=== Instructions for the task ===
If a line in the records below holds the word "bearerAuth", copy it.

Extracted records Start Marker

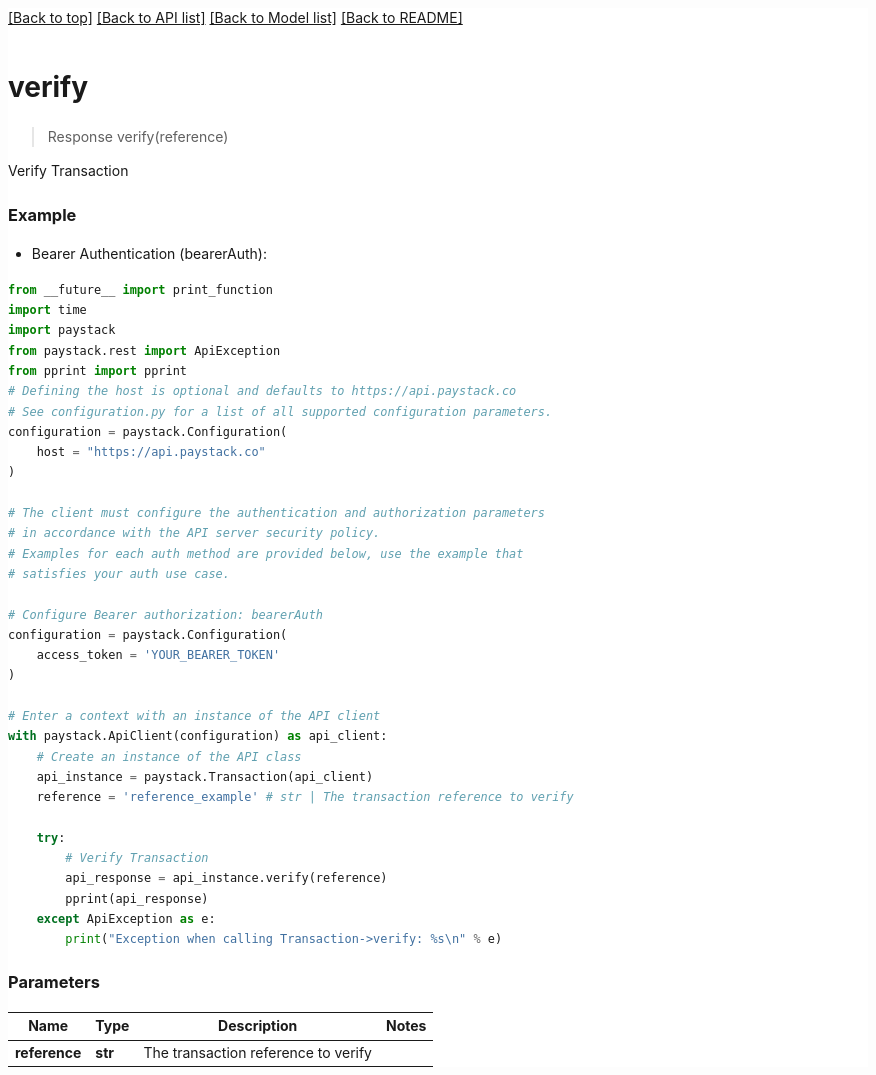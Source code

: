 [[Back to top]](#) [[Back to API list]](../README.md#documentation-for-api-endpoints) [[Back to Model list]](../README.md#documentation-for-models) [[Back to README]](../README.md)

# **verify**
> Response verify(reference)

Verify Transaction

### Example

* Bearer Authentication (bearerAuth):
```python
from __future__ import print_function
import time
import paystack
from paystack.rest import ApiException
from pprint import pprint
# Defining the host is optional and defaults to https://api.paystack.co
# See configuration.py for a list of all supported configuration parameters.
configuration = paystack.Configuration(
    host = "https://api.paystack.co"
)

# The client must configure the authentication and authorization parameters
# in accordance with the API server security policy.
# Examples for each auth method are provided below, use the example that
# satisfies your auth use case.

# Configure Bearer authorization: bearerAuth
configuration = paystack.Configuration(
    access_token = 'YOUR_BEARER_TOKEN'
)

# Enter a context with an instance of the API client
with paystack.ApiClient(configuration) as api_client:
    # Create an instance of the API class
    api_instance = paystack.Transaction(api_client)
    reference = 'reference_example' # str | The transaction reference to verify

    try:
        # Verify Transaction
        api_response = api_instance.verify(reference)
        pprint(api_response)
    except ApiException as e:
        print("Exception when calling Transaction->verify: %s\n" % e)
```

### Parameters

Name | Type | Description  | Notes
------------- | ------------- | ------------- | -------------
 **reference** | **str**| The transaction reference to verify |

Extracted records End Marker

=== Output below ===
* Bearer Authentication (bearerAuth):
# Configure Bearer authorization: bearerAuth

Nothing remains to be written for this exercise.